:: Exercise data

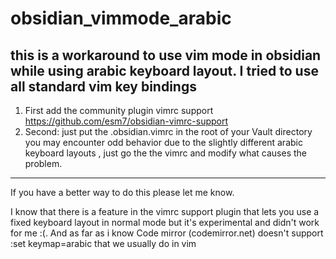 # obsidian_vimmode_arabic
## this is a workaround to use vim mode in obsidian while using arabic keyboard layout. I tried to use all standard vim key bindings
1. First add the community plugin vimrc support https://github.com/esm7/obsidian-vimrc-support
2. Second: just put the .obsidian.vimrc in the root of your Vault directory
you may encounter odd behavior due to the slightly different arabic keyboard layouts , just go the the vimrc and modify what causes the problem.
----
If you have a better way to do this please let me know.

I know that there is a feature in the vimrc support plugin that lets you use a fixed keyboard layout in normal mode but it's experimental and didn't work for me :(. And as far as i know Code mirror (codemirror.net) doesn't support :set keymap=arabic that we usually do in vim 
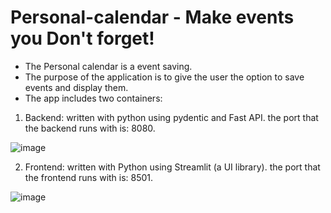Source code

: # Personal-calendar - Make events you Don't forget!

* The Personal calendar is a event saving.
* The purpose of the application is to give the user the option to save events and display them.
* The app includes two containers:
1. Backend: written with python using pydentic and Fast API. the port that the backend runs with is: 8080.

![image](https://user-images.githubusercontent.com/58915223/217578761-b2e2e545-03c3-40aa-9290-0af182d7f0ec.png)

2. Frontend: written with Python using Streamlit (a UI library). the port that the frontend runs with is: 8501.


![image](https://user-images.githubusercontent.com/58915223/218325509-b469374c-2fb4-4bb8-9208-3d3066d7d4fa.png)
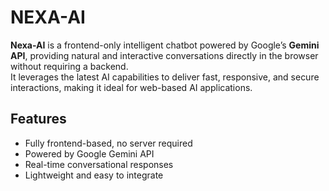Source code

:# NEXA-AI

**Nexa-AI** is a frontend-only intelligent chatbot powered by Google’s **Gemini API**, providing natural and interactive conversations directly in the browser without requiring a backend.  
It leverages the latest AI capabilities to deliver fast, responsive, and secure interactions, making it ideal for web-based AI applications.

## Features
- Fully frontend-based, no server required
- Powered by Google Gemini API
- Real-time conversational responses
- Lightweight and easy to integrate
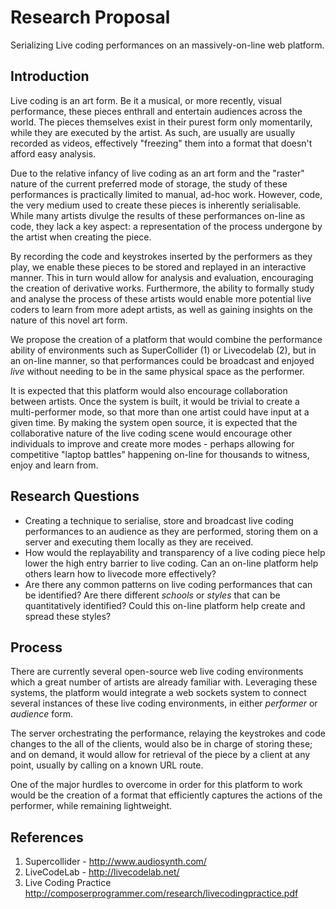 # Research Proposal
Serializing Live coding performances on an massively-on-line web platform.

## Introduction
Live coding is an art form. Be it a musical, or more recently, visual performance, these pieces enthrall and entertain audiences across the world. The pieces themselves exist in their purest form only momentarily, while they are executed by the artist. As such, are usually are usually recorded as videos, effectively "freezing" them into a format that doesn't afford easy analysis.

Due to the relative infancy of live coding as an art form and the "raster" nature of the current preferred mode of storage, the study of these performances is practically limited to manual, ad-hoc work. However, code, the very medium used to create these pieces is inherently serialisable. While many artists divulge the results of these performances on-line as code, they lack a key aspect: a representation of the process undergone by the artist when creating the piece.

By recording the code and keystrokes inserted by the performers as they play, we enable these pieces to be stored and replayed in an interactive manner. This in turn would allow for analysis and evaluation, encouraging the creation of derivative works. Furthermore, the ability to formally study and analyse the process of these artists would enable more potential live coders to learn from more adept artists, as well as gaining insights on the nature of this novel art form.

We propose the creation of a platform that would combine the performance ability of environments such as SuperCollider (1) or Livecodelab (2), but in an on-line manner, so that performances could be broadcast and enjoyed *live* without needing to be in the same physical space as the performer.

It is expected that this platform would also encourage collaboration between artists. Once the system is built, it would be trivial to create a multi-performer mode, so that more than one artist could have input at a given time. By making the system open source, it is expected that the collaborative nature of the live coding scene would encourage other individuals to improve and create more modes - perhaps allowing for competitive "laptop battles" happening on-line for thousands to witness, enjoy and learn from.

## Research Questions
* Creating a technique to serialise, store and broadcast live coding performances to an audience as they are performed, storing them on a server and executing them locally as they are received.
* How would the replayability and transparency of a live coding piece help lower the high entry barrier to live coding. Can an on-line platform help others learn how to livecode more effectively?
* Are there any common patterns on live coding performances that can be identified? Are there different *schools* or *styles* that can be quantitatively identified? Could this on-line platform help create and spread these styles?

## Process
There are currently several open-source web live coding environments  which a great number of artists are already familiar with. Leveraging these systems, the platform would integrate a web sockets system to connect several instances of these live coding environments, in either *performer* or *audience* form.

The server orchestrating the performance, relaying the keystrokes and code changes to the all of the clients, would also be in charge of storing these; and on demand, it would allow for retrieval of the piece by a client at any point, usually by calling on a known URL route.

One of the major hurdles to overcome in order for this platform to work would be the creation of a format that efficiently captures the actions of the performer, while remaining lightweight.

## References

1. Supercollider - http://www.audiosynth.com/
2. LiveCodeLab - http://livecodelab.net/
3. Live Coding Practice http://composerprogrammer.com/research/livecodingpractice.pdf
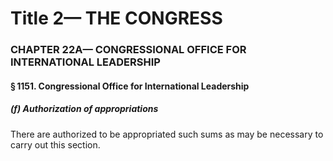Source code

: 
# Title 2— THE CONGRESS
### CHAPTER 22A— CONGRESSIONAL OFFICE FOR INTERNATIONAL LEADERSHIP
#### § 1151. Congressional Office for International Leadership
##### (f) Authorization of appropriations

There are authorized to be appropriated such sums as may be necessary to carry out this section.
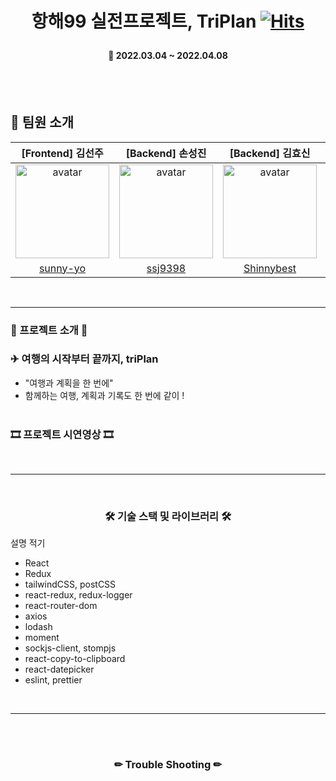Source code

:# <p align="center">항해99 실전프로젝트, TriPlan [![Hits](https://hits.seeyoufarm.com/api/count/incr/badge.svg?url=https%3A%2F%2Fgithub.com%2Fhaesoo9410&count_bg=%23EB8B10&title_bg=%23684327&icon=&icon_color=%23E7E7E7&title=VISIT&edge_flat=false)](https://github.com/24hours-not-enough) </p> 
<h4 align="center">📆 2022.03.04 ~ 2022.04.08</h4>
<br>
<br>

## 📌 팀원 소개

|[Frontend] 김선주|[Backend] 손성진|[Backend] 김효신|[Backend] 김윤민|
|:----:|:-----:|:----:|:----:|
|<img src="https://avatars.githubusercontent.com/u/66668478?v=4" alt="avatar" height="150px" width="150px" /> | <img src="https://avatars.githubusercontent.com/u/48196352?v=4" alt="avatar" height="150px" width="150px" /> | <img src="https://avatars.githubusercontent.com/u/96279734?v=4" alt="avatar" height="150px" width="150px" /> | <img src="https://avatars.githubusercontent.com/u/66665210?v=4" alt="avatar" height="150px" width="150px" /> |
|[sunny-yo](https://github.com/sunny-yo)|[ssj9398](https://github.com/ssj9398)|[Shinnybest](https://github.com/Shinnybest)|[JerryAllMighty](https://github.com/JerryAllMighty)|

<br>

---

<h3><b>🎫 프로젝트 소개 🎫</b></h3>

### ✈ 여행의 시작부터 끝까지, triPlan

- "여행과 계획을 한 번에" <br>
- 함께하는 여행, 계획과 기록도 한 번에 같이 !
<br><br> 

<h3><b>🎞 프로젝트 시연영상 🎞</b></h3>

<!-- [![Video Label]()]() -->

<br>

---

<br>
<h3 align="center"><b>🛠 기술 스택 및 라이브러리 🛠</b></h3>
설명 적기
<ul>
    <li>React</li>
    <li>Redux</li>
    <li>tailwindCSS, postCSS</li>
    <li>react-redux, redux-logger</li>
    <li>react-router-dom</li>
    <li>axios</li>
    <li>lodash</li>
    <li>moment</li>
    <li>sockjs-client, stompjs</li>
    <li>react-copy-to-clipboard</li>
    <li>react-datepicker</li>
    <li>eslint, prettier</li>
</ul>
</br>

---
<br><br>

<h3 align="center"><b>✏ Trouble Shooting ✏</b></h3>
<br>
<!-- <details>
    <summary>
        <b>동시성 제어 : 계획을 여러명이 동시에 수정한다면, 먼저 수정하고 있던 사람의 데이터가 유실되는 경우가 발생 </b>
    </summary>
    <br>해결 : 누군가가 수정하고 있는 계획이라면 잠금 처리하여, 다른 사람이 수정하지 못 하게 조치.
</details> -->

::::

**Work task**
Word for word, write out the lines above running from the one with "1. Backend: written" up to and including the one with "Live coding is". Drop any picture.

**Answer**
1. Backend: written with python using pydentic and Fast API. the port that the backend runs with is: 8080.

![image](https://user-images.githubusercontent.com/58915223/217578761-b2e2e545-03c3-40aa-9290-0af182d7f0ec.png)

2. Frontend: written with Python using Streamlit (a UI library). the port that the frontend runs with is: 8501.


![image](https://user-images.githubusercontent.com/58915223/218325509-b469374c-2fb4-4bb8-9208-3d3066d7d4fa.png)
Source code

:# NEXA-AI

**Nexa-AI** is a frontend-only intelligent chatbot powered by Google’s **Gemini API**, providing natural and interactive conversations directly in the browser without requiring a backend.  
It leverages the latest AI capabilities to deliver fast, responsive, and secure interactions, making it ideal for web-based AI applications.

## Features
- Fully frontend-based, no server required
- Powered by Google Gemini API
- Real-time conversational responses
- Lightweight and easy to integrate
 # Research Proposal
Serializing Live coding performances on an massively-on-line web platform.

## Introduction
Live coding is an art form. Be it a musical, or more recently, visual performance, these pieces enthrall and entertain audiences across the world. The pieces themselves exist in their purest form only momentarily, while they are executed by the artist. As such, are usually are usually recorded as videos, effectively "freezing" them into a format that doesn't afford easy analysis.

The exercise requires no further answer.